Every record should be copied exactly, except that pictures are to be omitted.
Data for this task START
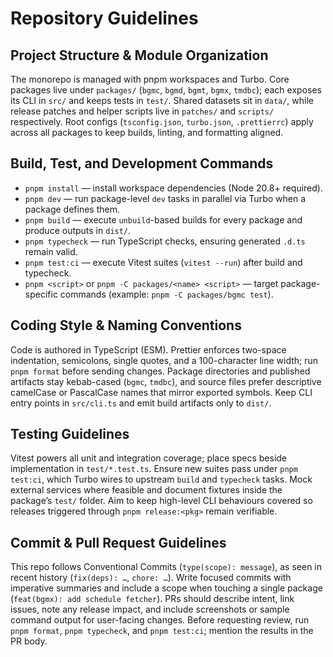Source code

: # Repository Guidelines

## Project Structure & Module Organization

The monorepo is managed with pnpm workspaces and Turbo. Core packages live under `packages/` (`bgmc`, `bgmd`, `bgmt`, `bgmx`, `tmdbc`); each exposes its CLI in `src/` and keeps tests in `test/`. Shared datasets sit in `data/`, while release patches and helper scripts live in `patches/` and `scripts/` respectively. Root configs (`tsconfig.json`, `turbo.json`, `.prettierrc`) apply across all packages to keep builds, linting, and formatting aligned.

## Build, Test, and Development Commands

- `pnpm install` — install workspace dependencies (Node 20.8+ required).
- `pnpm dev` — run package-level `dev` tasks in parallel via Turbo when a package defines them.
- `pnpm build` — execute `unbuild`-based builds for every package and produce outputs in `dist/`.
- `pnpm typecheck` — run TypeScript checks, ensuring generated `.d.ts` remain valid.
- `pnpm test:ci` — execute Vitest suites (`vitest --run`) after build and typecheck.
- `pnpm <script>` or `pnpm -C packages/<name> <script>` — target package-specific commands (example: `pnpm -C packages/bgmc test`).

## Coding Style & Naming Conventions

Code is authored in TypeScript (ESM). Prettier enforces two-space indentation, semicolons, single quotes, and a 100-character line width; run `pnpm format` before sending changes. Package directories and published artifacts stay kebab-cased (`bgmc`, `tmdbc`), and source files prefer descriptive camelCase or PascalCase names that mirror exported symbols. Keep CLI entry points in `src/cli.ts` and emit build artifacts only to `dist/`.

## Testing Guidelines

Vitest powers all unit and integration coverage; place specs beside implementation in `test/*.test.ts`. Ensure new suites pass under `pnpm test:ci`, which Turbo wires to upstream `build` and `typecheck` tasks. Mock external services where feasible and document fixtures inside the package’s `test/` folder. Aim to keep high-level CLI behaviours covered so releases triggered through `pnpm release:<pkg>` remain verifiable.

## Commit & Pull Request Guidelines

This repo follows Conventional Commits (`type(scope): message`), as seen in recent history (`fix(deps): …`, `chore: …`). Write focused commits with imperative summaries and include a scope when touching a single package (`feat(bgmx): add schedule fetcher`). PRs should describe intent, link issues, note any release impact, and include screenshots or sample command output for user-facing changes. Before requesting review, run `pnpm format`, `pnpm typecheck`, and `pnpm test:ci`; mention the results in the PR body.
Data for this task END
» **Exercise solution**
Source code

: # Repository Guidelines

## Project Structure & Module Organization

The monorepo is managed with pnpm workspaces and Turbo. Core packages live under `packages/` (`bgmc`, `bgmd`, `bgmt`, `bgmx`, `tmdbc`); each exposes its CLI in `src/` and keeps tests in `test/`. Shared datasets sit in `data/`, while release patches and helper scripts live in `patches/` and `scripts/` respectively. Root configs (`tsconfig.json`, `turbo.json`, `.prettierrc`) apply across all packages to keep builds, linting, and formatting aligned.

## Build, Test, and Development Commands

- `pnpm install` — install workspace dependencies (Node 20.8+ required).
- `pnpm dev` — run package-level `dev` tasks in parallel via Turbo when a package defines them.
- `pnpm build` — execute `unbuild`-based builds for every package and produce outputs in `dist/`.
- `pnpm typecheck` — run TypeScript checks, ensuring generated `.d.ts` remain valid.
- `pnpm test:ci` — execute Vitest suites (`vitest --run`) after build and typecheck.
- `pnpm <script>` or `pnpm -C packages/<name> <script>` — target package-specific commands (example: `pnpm -C packages/bgmc test`).

## Coding Style & Naming Conventions

Code is authored in TypeScript (ESM). Prettier enforces two-space indentation, semicolons, single quotes, and a 100-character line width; run `pnpm format` before sending changes. Package directories and published artifacts stay kebab-cased (`bgmc`, `tmdbc`), and source files prefer descriptive camelCase or PascalCase names that mirror exported symbols. Keep CLI entry points in `src/cli.ts` and emit build artifacts only to `dist/`.

## Testing Guidelines

Vitest powers all unit and integration coverage; place specs beside implementation in `test/*.test.ts`. Ensure new suites pass under `pnpm test:ci`, which Turbo wires to upstream `build` and `typecheck` tasks. Mock external services where feasible and document fixtures inside the package’s `test/` folder. Aim to keep high-level CLI behaviours covered so releases triggered through `pnpm release:<pkg>` remain verifiable.

## Commit & Pull Request Guidelines

This repo follows Conventional Commits (`type(scope): message`), as seen in recent history (`fix(deps): …`, `chore: …`). Write focused commits with imperative summaries and include a scope when touching a single package (`feat(bgmx): add schedule fetcher`). PRs should describe intent, link issues, note any release impact, and include screenshots or sample command output for user-facing changes. Before requesting review, run `pnpm format`, `pnpm typecheck`, and `pnpm test:ci`; mention the results in the PR body.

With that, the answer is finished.